Task details:
For this exercise, retype all the data exactly and exclude every image.

(Stored data entries)
########

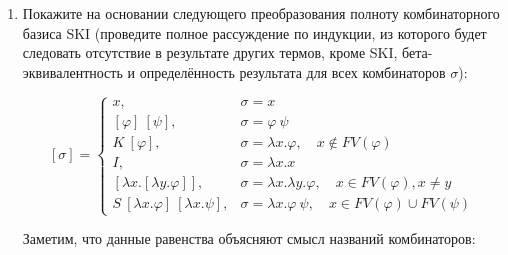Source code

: \documentclass[10pt,a4paper,oneside]{article}
\begin{document}
\begin{enumerate}
\begin{comment}
Косвенным аргументом (пояснением, но не доказательством!) в пользу этой теоремы являются 
два следующих соображения:
\begin{itemize}
\item теорема о замкнутости ИфИИВ: если $\vdash \varphi$, то $\vdash_\rightarrow \varphi$,
значит, если выражение имеет тип, то этот тип можно получить с помощью доказательства в
стиле Гильберта;
\item типы комбинаторов $S$ и $K$ --- это, соответственно, вторая и первая схемы аксиом.
\end{itemize}

Докажите тип следующих выражений как логическое высказывание с помощью
гильбертового вывода и, пользуясь этим доказательством как источником вдохновения, 
выразите комбинаторы в базисе $SK$:
\begin{enumerate}
\item $\lambda x.\lambda y.\lambda z.y$
\item $\lambda x.\lambda y.\lambda z.y x z$
\item $\overline{1}$
\item $Not$
\item $Xor$
\item $InR$
\end{enumerate}
\end{comment}

\item Покажите на основании следующего преобразования полноту комбинаторного базиса SKI
(проведите полное рассуждение по индукции, из которого будет следовать отсутствие 
в результате других термов, кроме SKI, бета-эквивалентность
и определённость результата для всех комбинаторов $\sigma$):

$$[\sigma]=\left\{\begin{array}{ll}
x, & \sigma = x\\
\left[\varphi\right]\ [\psi], & \sigma = \varphi\ \psi\\
K\ [\varphi], & \sigma = \lambda x.\varphi,\quad x \notin FV(\varphi)\\
I, & \sigma = \lambda x.x \\
\left[\lambda x.\left[\lambda y.\varphi\right]\right], & \sigma = \lambda x.\lambda y.\varphi,\quad x \in FV(\varphi), x \ne y\\
S\ [\lambda x.\varphi]\ [\lambda x.\psi], & \sigma = \lambda x.\varphi\ \psi,\quad x \in FV(\varphi)\cup FV(\psi)
\end{array}\right.$$

Заметим, что данные равенства объясняют смысл названий комбинаторов:


\end{enumerate}
\end{document}
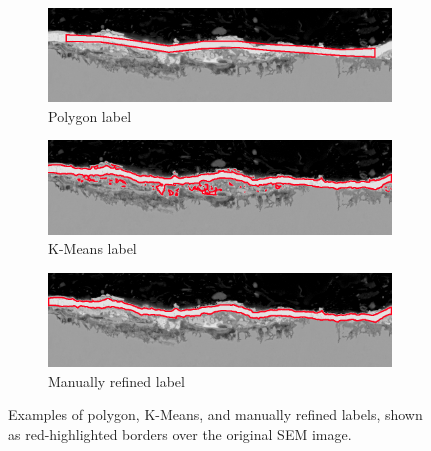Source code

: \begin{figure}[H]
    \centering

    \begin{subfigure}{0.8\textwidth}
        \centering
        \includegraphics[width=\linewidth]{PICTURES/MASK/2.png}
        \caption{Polygon label}
        \label{fig:polygon_sem_color}
    \end{subfigure}

    \begin{subfigure}{0.8\textwidth}
        \centering
        \includegraphics[width=\linewidth]{PICTURES/MASK/1.png}
        \caption{K-Means label}
        \label{fig:kmean_sem_color}
    \end{subfigure}

    \begin{subfigure}{0.8\textwidth}
        \centering
        \includegraphics[width=\linewidth]{PICTURES/MASK/3.png}
        \caption{Manually refined label}
        \label{fig:3}
    \end{subfigure}

    \caption{Examples of polygon, K-Means, and manually refined labels, shown as red-highlighted borders over the original SEM image.}    \label{fig:all-masks}
\end{figure}

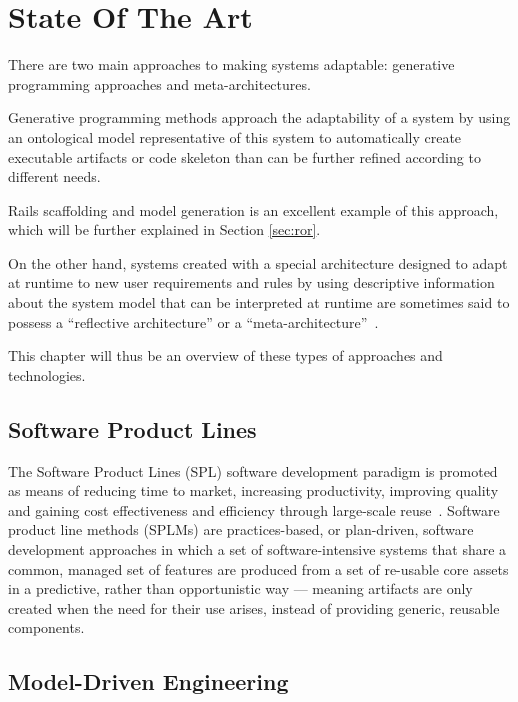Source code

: \chapter{State Of The Art}\label{chap:sota}

There are two main approaches to making systems adaptable: generative programming approaches and meta-architectures.

Generative programming methods approach the adaptability of a system by using an ontological model representative of this system to automatically create executable artifacts or code skeleton than can be further refined according to different needs.

Rails scaffolding and model generation is an excellent example of this approach, which will be further explained in Section \ref{sec:ror}.

On the other hand, systems created with a special architecture designed to adapt at runtime to new user requirements and rules by using descriptive information about the system model that can be interpreted at runtime are sometimes said to possess a ``reflective architecture'' or a ``meta-architecture''~\cite{YBJ01}.

This chapter will thus be an overview of these types of approaches and technologies.

\section{Software Product Lines}\label{sec:spl}

The Software Product Lines (SPL) software development paradigm is promoted as means of reducing time to market, increasing productivity, improving quality and gaining cost effectiveness and efficiency through large-scale reuse~\cite{TC06}. Software product line methods (SPLMs) are practices-based, or plan-driven, software development approaches in which a set of software-intensive systems that share a common, managed set of features are produced from a set of re-usable core assets in a predictive, rather than opportunistic way --- meaning artifacts are only created when the need for their use arises, instead of providing generic, reusable components.


\section{Model-Driven Engineering}\label{sec:mda}

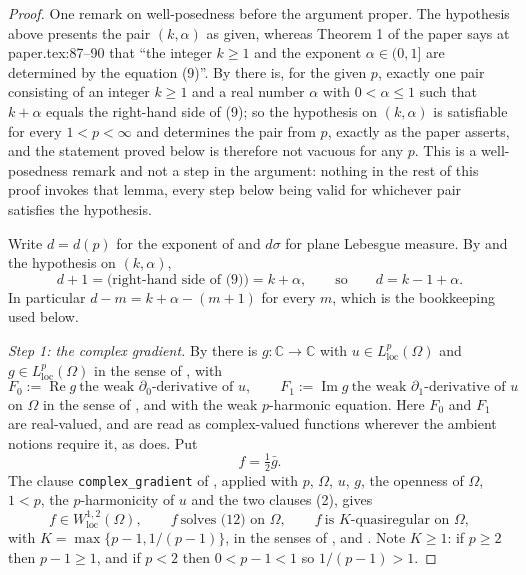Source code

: \begin{proof}
One remark on well-posedness before the argument proper.  The hypothesis above
presents the pair $(k,\alpha)$ as given, whereas Theorem 1 of the paper says at
paper.tex:87--90 that ``the integer $k\ge1$ and the exponent $\alpha\in(0,1]$
are determined by the equation (9)''.  By  there is,
for the given $p$, exactly one pair consisting of an integer $k\ge1$ and a real
number $\alpha$ with $0<\alpha\le1$ such that $k+\alpha$ equals the right-hand
side of (9); so the hypothesis on $(k,\alpha)$ is satisfiable for every
$1<p<\infty$ and determines the pair from $p$, exactly as the paper asserts, and
the statement proved below is therefore not vacuous for any $p$.  This is a
well-posedness remark and not a step in the argument: nothing in the rest of
this proof invokes that lemma, every step below being valid for whichever pair
satisfies the hypothesis.

Write $d=d(p)$ for the exponent of  and $d\sigma$ for plane
Lebesgue measure.  By  and the hypothesis on
$(k,\alpha)$,
\begin{equation}\tag{1}
  d+1=\text{(right-hand side of (9))}=k+\alpha,\qquad\text{so}\qquad
  d=k-1+\alpha .
\end{equation}
In particular $d-m=k+\alpha-(m+1)$ for every $m$, which is the bookkeeping used
below.

\emph{Step 1: the complex gradient.}  By  there is
$g\colon\mathbb{C}\to\mathbb{C}$ with
$u\in L^{p}_{\mathrm{loc}}(\Omega)$ and $g\in L^{p}_{\mathrm{loc}}(\Omega)$ in
the sense of , with
\begin{equation}\tag{2}
  F_0:=\operatorname{Re}g\ \text{the weak }\partial_0\text{-derivative of }u,
  \qquad
  F_1:=\operatorname{Im}g\ \text{the weak }\partial_1\text{-derivative of }u
\end{equation}
on $\Omega$ in the sense of , and with the weak
$p$-harmonic equation.  Here $F_0$ and $F_1$ are real-valued, and are read as
complex-valued functions wherever the ambient notions require it, as
 does.  Put
\[
  f=\tfrac12\bar g .
\]
The clause \texttt{complex\_gradient} of , applied with
$p$, $\Omega$, $u$, $g$, the openness of $\Omega$, $1<p$, the
$p$-harmonicity of $u$ and the two clauses (2), gives
\begin{equation}\tag{3}
  f\in W^{1,2}_{\mathrm{loc}}(\Omega),\qquad
  f\ \text{solves (12) on }\Omega,\qquad
  f\ \text{is }K\text{-quasiregular on }\Omega,
\end{equation}
with $K=\max\{p-1,1/(p-1)\}$, in the senses of ,
 and .  Note $K\ge1$: if $p\ge2$
then $p-1\ge1$, and if $p<2$ then $0<p-1<1$ so $1/(p-1)>1$.


\end{proof}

########

Exercise response:
Source code

: \documentclass[10pt,a4paper,oneside]{article}
\begin{document}
\begin{enumerate}
\begin{comment}
Косвенным аргументом (пояснением, но не доказательством!) в пользу этой теоремы являются 
два следующих соображения:
\begin{itemize}
\item теорема о замкнутости ИфИИВ: если $\vdash \varphi$, то $\vdash_\rightarrow \varphi$,
значит, если выражение имеет тип, то этот тип можно получить с помощью доказательства в
стиле Гильберта;
\item типы комбинаторов $S$ и $K$ --- это, соответственно, вторая и первая схемы аксиом.
\end{itemize}

Докажите тип следующих выражений как логическое высказывание с помощью
гильбертового вывода и, пользуясь этим доказательством как источником вдохновения, 
выразите комбинаторы в базисе $SK$:
\begin{enumerate}
\item $\lambda x.\lambda y.\lambda z.y$
\item $\lambda x.\lambda y.\lambda z.y x z$
\item $\overline{1}$
\item $Not$
\item $Xor$
\item $InR$
\end{enumerate}
\end{comment}

\item Покажите на основании следующего преобразования полноту комбинаторного базиса SKI
(проведите полное рассуждение по индукции, из которого будет следовать отсутствие 
в результате других термов, кроме SKI, бета-эквивалентность
и определённость результата для всех комбинаторов $\sigma$):

$$[\sigma]=\left\{\begin{array}{ll}
x, & \sigma = x\\
\left[\varphi\right]\ [\psi], & \sigma = \varphi\ \psi\\
K\ [\varphi], & \sigma = \lambda x.\varphi,\quad x \notin FV(\varphi)\\
I, & \sigma = \lambda x.x \\
\left[\lambda x.\left[\lambda y.\varphi\right]\right], & \sigma = \lambda x.\lambda y.\varphi,\quad x \in FV(\varphi), x \ne y\\
S\ [\lambda x.\varphi]\ [\lambda x.\psi], & \sigma = \lambda x.\varphi\ \psi,\quad x \in FV(\varphi)\cup FV(\psi)
\end{array}\right.$$

Заметим, что данные равенства объясняют смысл названий комбинаторов:


\end{enumerate}
\end{document}
Source code

: \begin{figure}[H]
    \centering

    \begin{subfigure}{0.8\textwidth}
        \centering
        \includegraphics[width=\linewidth]{PICTURES/MASK/2.png}
        \caption{Polygon label}
        \label{fig:polygon_sem_color}
    \end{subfigure}

    \begin{subfigure}{0.8\textwidth}
        \centering
        \includegraphics[width=\linewidth]{PICTURES/MASK/1.png}
        \caption{K-Means label}
        \label{fig:kmean_sem_color}
    \end{subfigure}

    \begin{subfigure}{0.8\textwidth}
        \centering
        \includegraphics[width=\linewidth]{PICTURES/MASK/3.png}
        \caption{Manually refined label}
        \label{fig:3}
    \end{subfigure}

    \caption{Examples of polygon, K-Means, and manually refined labels, shown as red-highlighted borders over the original SEM image.}    \label{fig:all-masks}
\end{figure}

Source code

: \chapter{State Of The Art}\label{chap:sota}

There are two main approaches to making systems adaptable: generative programming approaches and meta-architectures.

Generative programming methods approach the adaptability of a system by using an ontological model representative of this system to automatically create executable artifacts or code skeleton than can be further refined according to different needs.

Rails scaffolding and model generation is an excellent example of this approach, which will be further explained in Section \ref{sec:ror}.

On the other hand, systems created with a special architecture designed to adapt at runtime to new user requirements and rules by using descriptive information about the system model that can be interpreted at runtime are sometimes said to possess a ``reflective architecture'' or a ``meta-architecture''~\cite{YBJ01}.

This chapter will thus be an overview of these types of approaches and technologies.

\section{Software Product Lines}\label{sec:spl}

The Software Product Lines (SPL) software development paradigm is promoted as means of reducing time to market, increasing productivity, improving quality and gaining cost effectiveness and efficiency through large-scale reuse~\cite{TC06}. Software product line methods (SPLMs) are practices-based, or plan-driven, software development approaches in which a set of software-intensive systems that share a common, managed set of features are produced from a set of re-usable core assets in a predictive, rather than opportunistic way --- meaning artifacts are only created when the need for their use arises, instead of providing generic, reusable components.


\section{Model-Driven Engineering}\label{sec:mda}

Source code

: \begin{proof}
One remark on well-posedness before the argument proper.  The hypothesis above
presents the pair $(k,\alpha)$ as given, whereas Theorem 1 of the paper says at
paper.tex:87--90 that ``the integer $k\ge1$ and the exponent $\alpha\in(0,1]$
are determined by the equation (9)''.  By  there is,
for the given $p$, exactly one pair consisting of an integer $k\ge1$ and a real
number $\alpha$ with $0<\alpha\le1$ such that $k+\alpha$ equals the right-hand
side of (9); so the hypothesis on $(k,\alpha)$ is satisfiable for every
$1<p<\infty$ and determines the pair from $p$, exactly as the paper asserts, and
the statement proved below is therefore not vacuous for any $p$.  This is a
well-posedness remark and not a step in the argument: nothing in the rest of
this proof invokes that lemma, every step below being valid for whichever pair
satisfies the hypothesis.

Write $d=d(p)$ for the exponent of  and $d\sigma$ for plane
Lebesgue measure.  By  and the hypothesis on
$(k,\alpha)$,
\begin{equation}\tag{1}
  d+1=\text{(right-hand side of (9))}=k+\alpha,\qquad\text{so}\qquad
  d=k-1+\alpha .
\end{equation}
In particular $d-m=k+\alpha-(m+1)$ for every $m$, which is the bookkeeping used
below.

\emph{Step 1: the complex gradient.}  By  there is
$g\colon\mathbb{C}\to\mathbb{C}$ with
$u\in L^{p}_{\mathrm{loc}}(\Omega)$ and $g\in L^{p}_{\mathrm{loc}}(\Omega)$ in
the sense of , with
\begin{equation}\tag{2}
  F_0:=\operatorname{Re}g\ \text{the weak }\partial_0\text{-derivative of }u,
  \qquad
  F_1:=\operatorname{Im}g\ \text{the weak }\partial_1\text{-derivative of }u
\end{equation}
on $\Omega$ in the sense of , and with the weak
$p$-harmonic equation.  Here $F_0$ and $F_1$ are real-valued, and are read as
complex-valued functions wherever the ambient notions require it, as
 does.  Put
\[
  f=\tfrac12\bar g .
\]
The clause \texttt{complex\_gradient} of , applied with
$p$, $\Omega$, $u$, $g$, the openness of $\Omega$, $1<p$, the
$p$-harmonicity of $u$ and the two clauses (2), gives
\begin{equation}\tag{3}
  f\in W^{1,2}_{\mathrm{loc}}(\Omega),\qquad
  f\ \text{solves (12) on }\Omega,\qquad
  f\ \text{is }K\text{-quasiregular on }\Omega,
\end{equation}
with $K=\max\{p-1,1/(p-1)\}$, in the senses of ,
 and .  Note $K\ge1$: if $p\ge2$
then $p-1\ge1$, and if $p<2$ then $0<p-1<1$ so $1/(p-1)>1$.


\end{proof}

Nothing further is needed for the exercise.